Abstract
Despite recent progress in multisensory research, the absence of stimulus-computable perceptual models fundamentally limits our understanding of how the brain extracts and combines task-relevant cues from the continuous flow of natural multisensory stimuli. In previous research, we demonstrated that a correlation detector initially proposed for insect motion vision can predict the temporal integration of minimalistic audiovisual signals. Here, we demonstrate how a population of such units can process natural audiovisual stimuli and accurately account for human, monkey, and rat behaviour, across simulations of 69 classic psychophysical, eye-tracking, and pharmacological experiments. Given only the raw audiovisual stimuli (i.e., real-life footage) as input, our population model could replicate observed responses with an average correlation exceeding 0.97. Despite relying on as few as 0 to 4 free parameters, our population model provides an end-to-end account of audiovisual integration in mammals—from individual pixels and audio samples to behavioural responses.

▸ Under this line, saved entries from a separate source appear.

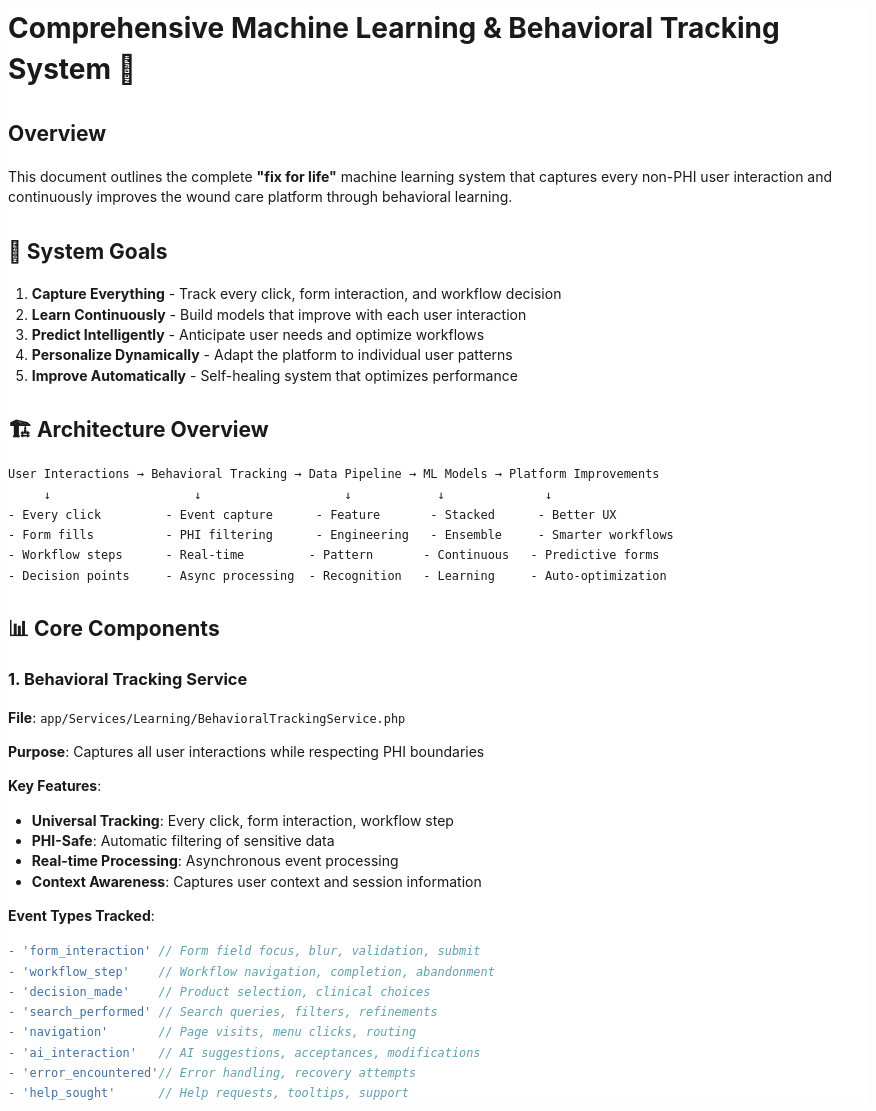 # Comprehensive Machine Learning & Behavioral Tracking System 🧠

## Overview

This document outlines the complete **"fix for life"** machine learning system that captures every non-PHI user interaction and continuously improves the wound care platform through behavioral learning.

## 🎯 **System Goals**

1. **Capture Everything** - Track every click, form interaction, and workflow decision
2. **Learn Continuously** - Build models that improve with each user interaction
3. **Predict Intelligently** - Anticipate user needs and optimize workflows
4. **Personalize Dynamically** - Adapt the platform to individual user patterns
5. **Improve Automatically** - Self-healing system that optimizes performance

## 🏗️ **Architecture Overview**

```
User Interactions → Behavioral Tracking → Data Pipeline → ML Models → Platform Improvements
     ↓                    ↓                    ↓            ↓              ↓
- Every click         - Event capture      - Feature       - Stacked      - Better UX
- Form fills          - PHI filtering      - Engineering   - Ensemble     - Smarter workflows
- Workflow steps      - Real-time         - Pattern       - Continuous   - Predictive forms
- Decision points     - Async processing  - Recognition   - Learning     - Auto-optimization
```

## 📊 **Core Components**

### 1. **Behavioral Tracking Service**
**File**: `app/Services/Learning/BehavioralTrackingService.php`

**Purpose**: Captures all user interactions while respecting PHI boundaries

**Key Features**:
- **Universal Tracking**: Every click, form interaction, workflow step
- **PHI-Safe**: Automatic filtering of sensitive data
- **Real-time Processing**: Asynchronous event processing
- **Context Awareness**: Captures user context and session information

**Event Types Tracked**:
```php
- 'form_interaction' // Form field focus, blur, validation, submit
- 'workflow_step'    // Workflow navigation, completion, abandonment
- 'decision_made'    // Product selection, clinical choices
- 'search_performed' // Search queries, filters, refinements
- 'navigation'       // Page visits, menu clicks, routing
- 'ai_interaction'   // AI suggestions, acceptances, modifications
- 'error_encountered'// Error handling, recovery attempts
- 'help_sought'      // Help requests, tooltips, support
```
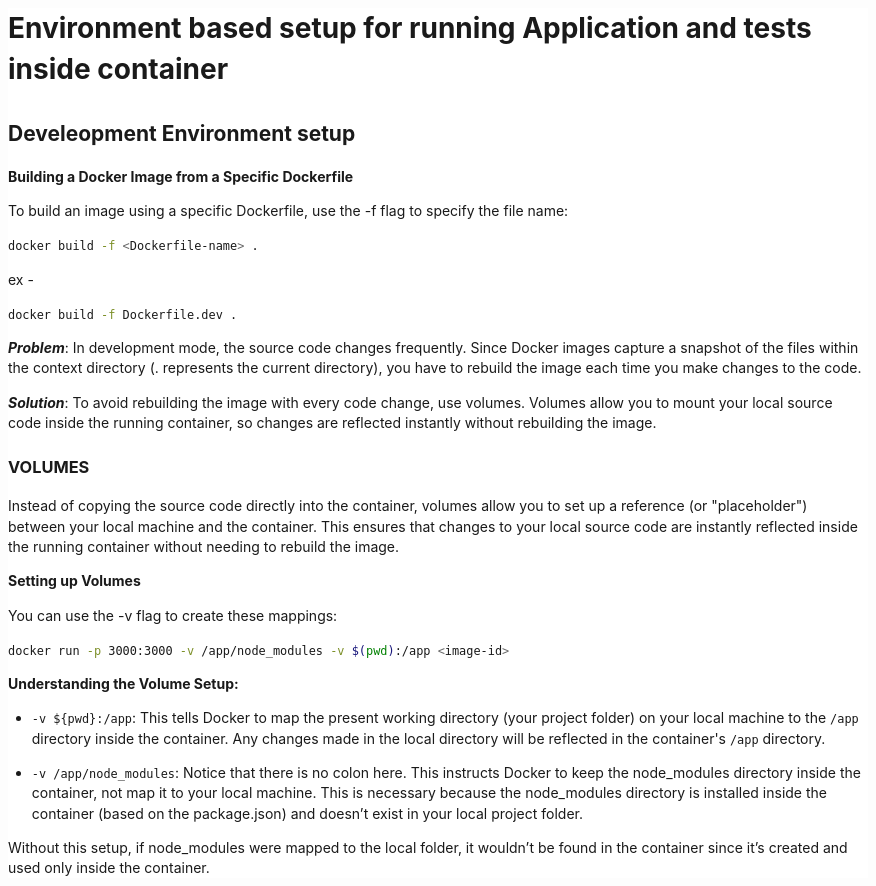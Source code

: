 # Environment based setup for running Application and tests inside container

## Develeopment Environment setup

**Building a Docker Image from a Specific Dockerfile**

To build an image using a specific Dockerfile, use the -f flag to specify the file name:

```bash
docker build -f <Dockerfile-name> .
```

ex -

```bash
docker build -f Dockerfile.dev .
```

**_Problem_**:
In development mode, the source code changes frequently. Since Docker images capture a snapshot of the files within the context directory (. represents the current directory), you have to rebuild the image each time you make changes to the code.

**_Solution_**:
To avoid rebuilding the image with every code change, use volumes. Volumes allow you to mount your local source code inside the running container, so changes are reflected instantly without rebuilding the image.

### VOLUMES

Instead of copying the source code directly into the container, volumes allow you to set up a reference (or "placeholder") between your local machine and the container. This ensures that changes to your local source code are instantly reflected inside the running container without needing to rebuild the image.

**Setting up Volumes**

You can use the -v flag to create these mappings:

```bash
docker run -p 3000:3000 -v /app/node_modules -v $(pwd):/app <image-id>
```

**Understanding the Volume Setup:**

- `-v ${pwd}:/app`: This tells Docker to map the present working directory (your project folder) on your local machine to the `/app` directory inside the container. Any changes made in the local directory will be reflected in the container's `/app` directory.

- `-v /app/node_modules`: Notice that there is no colon here. This instructs Docker to keep the node_modules directory inside the container, not map it to your local machine. This is necessary because the node_modules directory is installed inside the container (based on the package.json) and doesn’t exist in your local project folder.

Without this setup, if node_modules were mapped to the local folder, it wouldn’t be found in the container since it’s created and used only inside the container.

Remarkably, the population response to natural audiovisual scenes generates saliency maps that predict spontaneous gaze direction, Bayesian causal inference, and a variety of previously reported multisensory illusions. This study demonstrates that the integration of audiovisual stimuli, regardless of their complexity, can be accounted for in terms of elementary joint analyses of luminance and sound level. Beyond advancing our understanding of the computational principles underlying multisensory integration in mammals, this model provides a bio-inspired, general-purpose solution for multimodal machine perception.
Competing Interest Statement
The authors have declared no competing interest.
Footnotes
Revised version with additional simulations. These include psychophysical data from rats, and eye-tracking data from monkeys.